Post-Quantum Cryptography

Overview

rpxy provides cutting-edge security by supporting post-quantum cryptography, protecting your applications against future quantum computing threats. This feature is enabled by default and requires no special configuration.

What is Post-Quantum Cryptography?

Post-quantum cryptography refers to cryptographic algorithms that are secure against attacks by quantum computers. As quantum computing technology advances, traditional cryptographic methods like RSA and ECC may become vulnerable. Post-quantum algorithms are designed to remain secure even when powerful quantum computers become available.

rpxy’s Implementation

Technical Foundation

rpxy enables post-quantum cryptography through the rustls-post-quantum library, which provides post-quantum key exchange algorithms for rustls. This integration allows rpxy to offer cutting-edge cryptographic security with minimal configuration.

Hybrid Key Exchange

rpxy implements hybrid post-quantum key exchange that combines:

  • Classical cryptography (X25519) - Proven security for current threats
  • Post-quantum cryptography (ML-KEM 768) - Protection against quantum attacks

This hybrid approach provides:

  • Backward compatibility with existing systems
  • Future-proof security against quantum threats
  • Performance optimization without sacrificing security

Supported Algorithms

ℹ️
X25519MLKEM768: This is the hybrid key exchange algorithm supported by rpxy, combining X25519 elliptic curve cryptography with ML-KEM 768 (formerly Kyber768) post-quantum cryptography.

Protocol Coverage

Post-quantum cryptography is supported across all secure protocols:

  • TLS 1.3 - All HTTPS connections use post-quantum key exchange
  • QUIC and HTTP/3 - Post-quantum security for next-generation protocols
  • Automatic negotiation - Clients and servers negotiate the best available algorithm

Configuration

Default Behavior

Post-quantum cryptography is enabled by default in rpxy.
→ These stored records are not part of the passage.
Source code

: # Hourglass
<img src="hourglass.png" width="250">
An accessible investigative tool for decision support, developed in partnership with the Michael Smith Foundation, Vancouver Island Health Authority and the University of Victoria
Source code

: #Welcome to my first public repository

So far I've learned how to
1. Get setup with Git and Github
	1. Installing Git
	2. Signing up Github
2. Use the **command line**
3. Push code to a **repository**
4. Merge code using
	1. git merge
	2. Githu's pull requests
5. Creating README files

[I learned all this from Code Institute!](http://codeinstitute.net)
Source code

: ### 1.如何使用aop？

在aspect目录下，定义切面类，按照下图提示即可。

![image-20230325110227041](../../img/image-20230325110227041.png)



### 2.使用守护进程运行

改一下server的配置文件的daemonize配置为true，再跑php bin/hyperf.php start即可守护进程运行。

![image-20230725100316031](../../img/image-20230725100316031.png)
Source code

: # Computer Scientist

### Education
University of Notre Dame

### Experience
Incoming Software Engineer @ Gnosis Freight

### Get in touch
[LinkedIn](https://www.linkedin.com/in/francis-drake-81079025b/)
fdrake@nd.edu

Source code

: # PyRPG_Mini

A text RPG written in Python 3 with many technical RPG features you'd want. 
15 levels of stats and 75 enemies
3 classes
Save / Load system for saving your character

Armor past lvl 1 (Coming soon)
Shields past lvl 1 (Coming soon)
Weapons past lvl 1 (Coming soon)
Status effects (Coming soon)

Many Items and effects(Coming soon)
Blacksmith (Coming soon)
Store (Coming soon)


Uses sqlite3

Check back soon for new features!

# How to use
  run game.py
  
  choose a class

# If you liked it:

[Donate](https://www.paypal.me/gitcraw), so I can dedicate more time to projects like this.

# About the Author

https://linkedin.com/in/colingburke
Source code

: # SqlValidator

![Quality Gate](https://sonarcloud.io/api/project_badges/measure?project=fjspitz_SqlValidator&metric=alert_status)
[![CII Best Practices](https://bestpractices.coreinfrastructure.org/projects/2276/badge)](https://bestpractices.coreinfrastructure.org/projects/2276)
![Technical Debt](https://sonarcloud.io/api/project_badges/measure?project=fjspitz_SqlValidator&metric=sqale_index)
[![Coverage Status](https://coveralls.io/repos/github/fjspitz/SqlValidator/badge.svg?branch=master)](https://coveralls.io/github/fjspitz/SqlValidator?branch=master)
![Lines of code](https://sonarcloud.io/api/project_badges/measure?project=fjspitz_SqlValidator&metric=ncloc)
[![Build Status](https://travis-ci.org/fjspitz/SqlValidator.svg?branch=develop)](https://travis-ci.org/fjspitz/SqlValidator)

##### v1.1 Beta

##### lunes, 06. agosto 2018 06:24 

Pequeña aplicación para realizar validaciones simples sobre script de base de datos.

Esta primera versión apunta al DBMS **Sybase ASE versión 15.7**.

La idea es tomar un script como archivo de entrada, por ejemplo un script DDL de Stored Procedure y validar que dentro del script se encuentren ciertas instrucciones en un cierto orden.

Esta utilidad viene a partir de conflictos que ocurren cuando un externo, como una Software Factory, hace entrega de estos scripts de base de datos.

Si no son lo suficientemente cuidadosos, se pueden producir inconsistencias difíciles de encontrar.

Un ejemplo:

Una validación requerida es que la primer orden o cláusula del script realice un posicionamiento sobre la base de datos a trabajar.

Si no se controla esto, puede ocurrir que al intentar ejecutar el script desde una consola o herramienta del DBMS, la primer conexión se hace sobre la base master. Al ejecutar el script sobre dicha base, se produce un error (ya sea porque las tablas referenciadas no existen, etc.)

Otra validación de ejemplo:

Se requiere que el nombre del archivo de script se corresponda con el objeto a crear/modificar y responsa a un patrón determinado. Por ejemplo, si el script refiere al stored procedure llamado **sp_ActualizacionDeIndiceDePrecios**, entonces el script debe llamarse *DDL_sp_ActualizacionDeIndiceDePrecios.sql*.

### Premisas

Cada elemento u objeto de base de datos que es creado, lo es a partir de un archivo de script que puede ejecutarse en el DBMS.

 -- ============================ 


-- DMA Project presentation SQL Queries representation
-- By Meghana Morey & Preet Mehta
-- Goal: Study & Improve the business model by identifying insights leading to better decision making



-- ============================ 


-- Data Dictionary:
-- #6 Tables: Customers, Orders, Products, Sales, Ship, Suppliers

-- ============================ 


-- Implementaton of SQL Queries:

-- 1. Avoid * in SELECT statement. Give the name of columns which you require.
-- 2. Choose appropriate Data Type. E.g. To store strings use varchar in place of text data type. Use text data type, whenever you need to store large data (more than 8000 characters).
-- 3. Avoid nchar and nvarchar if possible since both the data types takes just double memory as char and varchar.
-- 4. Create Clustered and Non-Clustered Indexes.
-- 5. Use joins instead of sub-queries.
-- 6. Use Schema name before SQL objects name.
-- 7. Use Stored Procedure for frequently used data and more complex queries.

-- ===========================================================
No configuration changes are required:

# Post-quantum TLS is automatically enabled for all applications
[apps."secure_app"]
server_name = 'example.com'
reverse_proxy = [{ upstream = [{ location = 'backend:8080' }] }]
tls = { https_redirection = true }

Verification

You can verify post-quantum key exchange is active by:

  1. Checking TLS handshake logs - Look for MLKEM768 or something like that in debug output
  2. Using OpenSSL s_client - Examine cipher suite negotiation
  3. Network analysis tools - Inspect TLS handshake packets

Security Benefits

Current Protection

  • Traditional threats - RSA, ECC still secure against classical computers
  • Side-channel attacks - Rust’s memory safety provides additional protection
  • Perfect forward secrecy - Session keys remain secure even if long-term keys are compromised

Future Protection

  • Quantum resistance - Algorithms designed to withstand quantum attacks
  • Long-term security - Data encrypted today remains secure in the quantum era
  • Cryptographic agility - Easy transition to new algorithms as standards evolve

Performance Impact

ℹ️
Minimal Overhead: The hybrid approach ensures post-quantum security while maintaining excellent performance. Key exchange operations are optimized and cached where possible.

Industry Standards

rpxy’s post-quantum implementation follows:

ℹ️
Standard Status: The X25519MLKEM768 algorithm is based on IETF draft specifications (draft-kwiatkowski-tls-ecdhe-mlkem-03 and draft-ietf-tls-hybrid-design) while using the standardized ML-KEM (FIPS 203) post-quantum cryptographic primitives.

Compatibility

Client Support

Modern browsers and HTTP clients increasingly support post-quantum key exchange:

  • Chrome/Chromium - Experimental support available
  • Firefox - Support in development
  • OpenSSL - Recent versions support hybrid algorithms

Fallback Behavior

If clients don’t support post-quantum algorithms, rpxy automatically falls back to classical cryptography, ensuring compatibility while providing enhanced security when possible.